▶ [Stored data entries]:

• • • • •

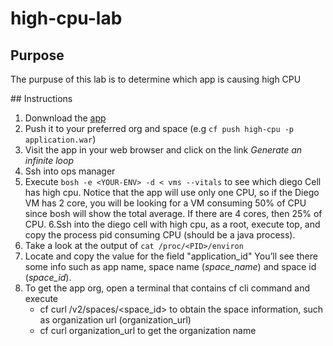 # high-cpu-lab

## Purpose

The purpuse of this lab is to determine which app is causing high CPU

## Instructions

1. Donwnload the [app](application.war)
2. Push it to your preferred org and space (e.g `cf push high-cpu -p application.war`)
3. Visit the app in your web browser and click on the link _Generate an infinite loop_
4. Ssh into ops manager 
5. Execute `bosh -e <YOUR-ENV> -d < vms --vitals` to see which diego Cell has high cpu. Notice that the app will use only one CPU, so if the Diego VM has 2 core, you will be looking for a VM consuming 50% of CPU since bosh will show the total average. If there are 4 cores, then 25% of CPU.
6.Ssh into the diego cell with high cpu, as a root, execute top, and copy the process pid consuming CPU (should be a java process).
7. Take a look at the output of `cat /proc/<PID>/environ`
8. Locate and copy the value for the field "application_id" You’ll see there some info such as app name, space name (_space_name_) and space id (_space_id_).
8. To get the app org, open a terminal that contains cf cli command and execute
   - cf curl /v2/spaces/<space_id> to obtain the space information, such as organization url (organization_url)
   - cf curl organization_url to get the organization name
   

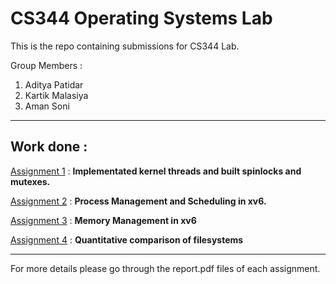 # CS344 Operating Systems Lab

This is the repo containing submissions for CS344 Lab. 

Group Members :

1. Aditya Patidar
2. Kartik Malasiya
3. Aman Soni


---

## Work done :

[Assignment 1](/Assignment1) :  **Implementated kernel threads and built spinlocks and mutexes.**

[Assignment 2](/Assignment2) : **Process Management and Scheduling in xv6.**

[Assignment 3](/Assignment3) : **Memory Management in xv6**

[Assignment 4](/Assignment4) : **Quantitative comparison of filesystems**

---

For more details please go through the report.pdf files of each assignment.

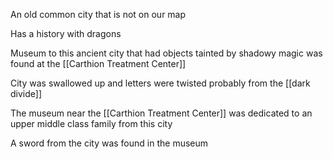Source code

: An old common city that is not on our map

Has a history with dragons

Museum to this ancient city that had objects tainted by shadowy magic was found at the [[Carthion Treatment Center]]

City was swallowed up and letters were twisted probably from the [[dark divide]]

The museum near the [[Carthion Treatment Center]] was dedicated to an upper middle class family from this city

A sword from the city was found in the museum 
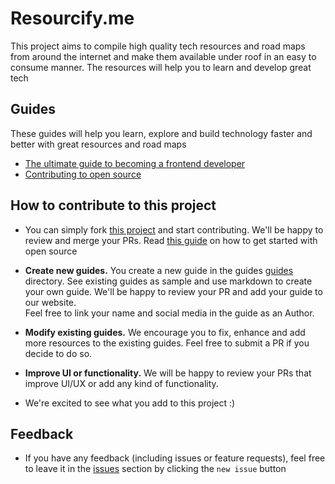 # Resourcify.me

This project aims to compile high quality tech resources and road maps from around the internet and make them available under roof in an easy to consume manner. The resources will help you to learn and develop great tech

## Guides

These guides will help you learn, explore and build technology faster and better with great resources and road maps

- [The ultimate guide to becoming a frontend developer](/guides/web-frontend-ultimate.md)
- [Contributing to open source](/guides/open-source-contributions.md)

## How to contribute to this project

- You can simply fork [this project](https://github.com/ujjwalchadha8/resourcify.me) and start contributing. We'll be happy to review and merge your PRs. Read [this guide](/guides/open-source-contributions.md) on how to get started with open source
  
- <b>Create new guides.</b>
  You create a new guide in the guides [guides]([/guides/](https://github.com/ujjwalchadha8/resourcify.me/tree/main/guides)) directory. See existing guides as sample and use markdown to create your own guide. We'll be happy to review your PR and add your guide to our website.  
  Feel free to link your name and social media in the guide as an Author.
 
- <b>Modify existing guides.</b>
   We encourage you to fix, enhance and add more resources to the existing guides. Feel free to submit a PR if you decide to do so.

- <b>Improve UI or functionality.</b>
  We will be happy to review your PRs that improve UI/UX or add any kind of functionality. 

- We're excited to see what you add to this project :)

## Feedback

- If you have any feedback (including issues or feature requests), feel free to leave it in the [issues](https://github.com/ujjwalchadha8/resourcify.me/issues) section by clicking the `new issue` button

<!-- EXCLUDE-FROM-WEB -->
<!-- END-EXCLUDE -->
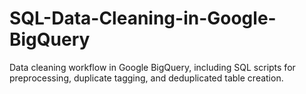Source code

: # SQL-Data-Cleaning-in-Google-BigQuery
Data cleaning workflow in Google BigQuery, including SQL scripts for preprocessing, duplicate tagging, and deduplicated table creation.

• • • • •

▶ [DIRECTIONS FOR THIS TASK]:
Reproduce the records exactly, starting with their first line and ending with the line that contains "City was swallowed", though pictures should be dropped.

▶ [EXERCISE RESULT]:
 # high-cpu-lab

## Purpose

The purpuse of this lab is to determine which app is causing high CPU

## Instructions

1. Donwnload the [app](application.war)
2. Push it to your preferred org and space (e.g `cf push high-cpu -p application.war`)
3. Visit the app in your web browser and click on the link _Generate an infinite loop_
4. Ssh into ops manager 
5. Execute `bosh -e <YOUR-ENV> -d < vms --vitals` to see which diego Cell has high cpu. Notice that the app will use only one CPU, so if the Diego VM has 2 core, you will be looking for a VM consuming 50% of CPU since bosh will show the total average. If there are 4 cores, then 25% of CPU.
6.Ssh into the diego cell with high cpu, as a root, execute top, and copy the process pid consuming CPU (should be a java process).
7. Take a look at the output of `cat /proc/<PID>/environ`
8. Locate and copy the value for the field "application_id" You’ll see there some info such as app name, space name (_space_name_) and space id (_space_id_).
8. To get the app org, open a terminal that contains cf cli command and execute
   - cf curl /v2/spaces/<space_id> to obtain the space information, such as organization url (organization_url)
   - cf curl organization_url to get the organization name
   

 # CS344 Operating Systems Lab

This is the repo containing submissions for CS344 Lab. 

Group Members :

1. Aditya Patidar
2. Kartik Malasiya
3. Aman Soni


---

## Work done :

[Assignment 1](/Assignment1) :  **Implementated kernel threads and built spinlocks and mutexes.**

[Assignment 2](/Assignment2) : **Process Management and Scheduling in xv6.**

[Assignment 3](/Assignment3) : **Memory Management in xv6**

[Assignment 4](/Assignment4) : **Quantitative comparison of filesystems**

---

For more details please go through the report.pdf files of each assignment.

Source code

: An old common city that is not on our map

Has a history with dragons

Museum to this ancient city that had objects tainted by shadowy magic was found at the [[Carthion Treatment Center]]

City was swallowed up and letters were twisted probably from the [[dark divide]]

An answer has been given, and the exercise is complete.